The Current War Review
Despite the play on words, there's still some irony that The Current War was actually made in 2017
Is a biopic still a biopic when it’s got almost three subjects? The Current War asks this question by accident, and throws in a bunch of wacky camera angles and cinematic trickery to confuse things even more.The Current War tells the story of, well, current. It’s the 1880s, and Thomas Edison (Benedict Cumberbatch) is showing off his brand-spanking-new electrical light. His bravado and ego inspire George Westinghouse (Michael Shannon) to move from the world of gas to the slightly more exciting world of electricity.
The long and the short of it is that Edison was working with direct current, while Westinghouse adopted the more efficient (but more dangerous) alternating current.

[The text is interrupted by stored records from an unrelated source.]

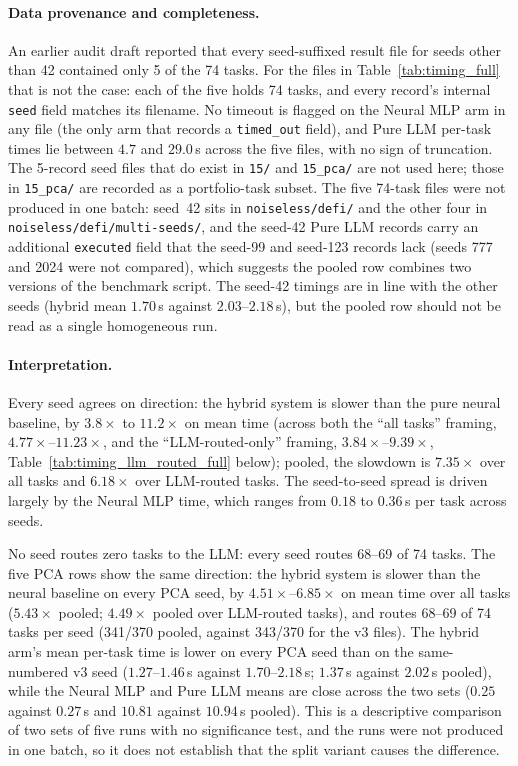 \documentclass[twoside,11pt]{article}
\begin{document}
\paragraph{Data provenance and completeness.}
\label{sec:timing_data_defect}
An earlier audit draft reported that every seed-suffixed result file for
seeds other than 42 contained only 5 of the 74 tasks. For the files in
Table~\ref{tab:timing_full} that is not the case: each of the five holds
74 tasks, and every record's internal \texttt{seed} field matches its filename. No timeout is flagged on the
Neural MLP arm in any file (the only arm that records a \texttt{timed\_out} field), and Pure LLM per-task
times lie between $4.7$ and $29.0$\,s across the five files, with no sign of truncation. The 5-record seed files that
do exist in \texttt{15/} and \texttt{15\_pca/} are not used here; those in
\texttt{15\_pca/} are recorded as a portfolio-task subset. The five 74-task files were not
produced in one batch: seed~42 sits in \texttt{noiseless/defi/} and the other
four in \texttt{noiseless/defi/multi-seeds/}, and the seed-42 Pure LLM records
carry an additional \texttt{executed} field that the seed-99 and seed-123 records lack
(seeds 777 and 2024 were not compared), which suggests the
pooled row combines two versions of the benchmark script. The seed-42 timings are in
line with the other seeds (hybrid mean $1.70$\,s against $2.03$--$2.18$\,s),
but the pooled row should not be read as a single homogeneous run.

\paragraph{Interpretation.}
Every seed agrees on direction: the hybrid system is
slower than the pure neural baseline, by $3.8\times$ to $11.2\times$ on
mean time (across both the ``all tasks'' framing, $4.77\times$--$11.23\times$,
and the ``LLM-routed-only'' framing, $3.84\times$--$9.39\times$,
Table~\ref{tab:timing_llm_routed_full} below); pooled, the slowdown is
$7.35\times$ over all tasks and $6.18\times$ over LLM-routed tasks. The seed-to-seed spread is driven
largely by the Neural MLP time, which ranges from $0.18$ to $0.36$\,s per task
across seeds. 

No seed routes zero tasks to the LLM: every seed routes 68--69 of 74 tasks.
The five PCA rows show the same direction: the hybrid system is slower than the neural
baseline on every PCA seed, by $4.51\times$--$6.85\times$ on mean time over all tasks
($5.43\times$ pooled; $4.49\times$ pooled over LLM-routed tasks), and routes 68--69 of 74
tasks per seed (341/370 pooled, against 343/370 for the v3 files). The hybrid arm's mean
per-task time is lower on every PCA seed than on the same-numbered v3 seed ($1.27$--$1.46$\,s
against $1.70$--$2.18$\,s; $1.37$\,s against $2.02$\,s pooled), while the Neural MLP and
Pure LLM means are close across the two sets ($0.25$ against $0.27$\,s and $10.81$ against
$10.94$\,s pooled). This is a descriptive comparison of two sets of five runs with no
significance test, and the runs were not produced in one batch, so it does not establish
that the split variant causes the difference.
\end{document}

Edison tried to publicly discredit AC, which led to a feud between himself and Westinghouse.
The film’s script is well paced, though there is a definite sense of awareness of its technical and potentially snoozeworthy subject matter
The Current War is ostensibly about this battle, though it also puts forward the idea that though they tussled intellectually, the two weren’t actually too different. Cumberbatch’s Edison is portrayed as more of a wild card than Shannon’s Westinghouse – an interesting casting decision that makes the film eminently watchable. Edison is arguably the slightly easier role; after all, Cumberbatch has several self-opinionated and haughty geniuses on his filmography at this point. Shannon meanwhile is cast quite against type, and plays Westinghouse as an impressively-mustachioed man of quiet determination and much pride.
Tom Holland plays Edison’s harassed assistant Samuel Insull, and puts in yet another likeable, relatable and inoffensive performance. Katherine Waterston is given a meatier and more rewarding role as Marguerite, a supportive but strong, suspicious and hardy partner to Westinghouse who brings new life to the film with each appearance.
There aren’t really any villains here – both leads are presented as extremely ambitious men who perhaps take their rivalry to a dangerous place. Added to the mix is Nikola Tesla (Nicholas Hoult), who urges Edison to reconsider using AC current – if this storyline sounds at all dry, it is presented in a much more absorbing and interesting way in the film.
Director Alfonso Gomez-Rejon (Me and Earl and the Dying Girl) imbues the film with an artsy feel, thanks to a fascinating and varied selection of shots, effects and lenses. There are close-ups quickly followed by medium shots, overhead shots which quickly switch to low angles, and a movement of the camera into the actors’ faces that makes for an interesting – if a little jarring – aesthetic.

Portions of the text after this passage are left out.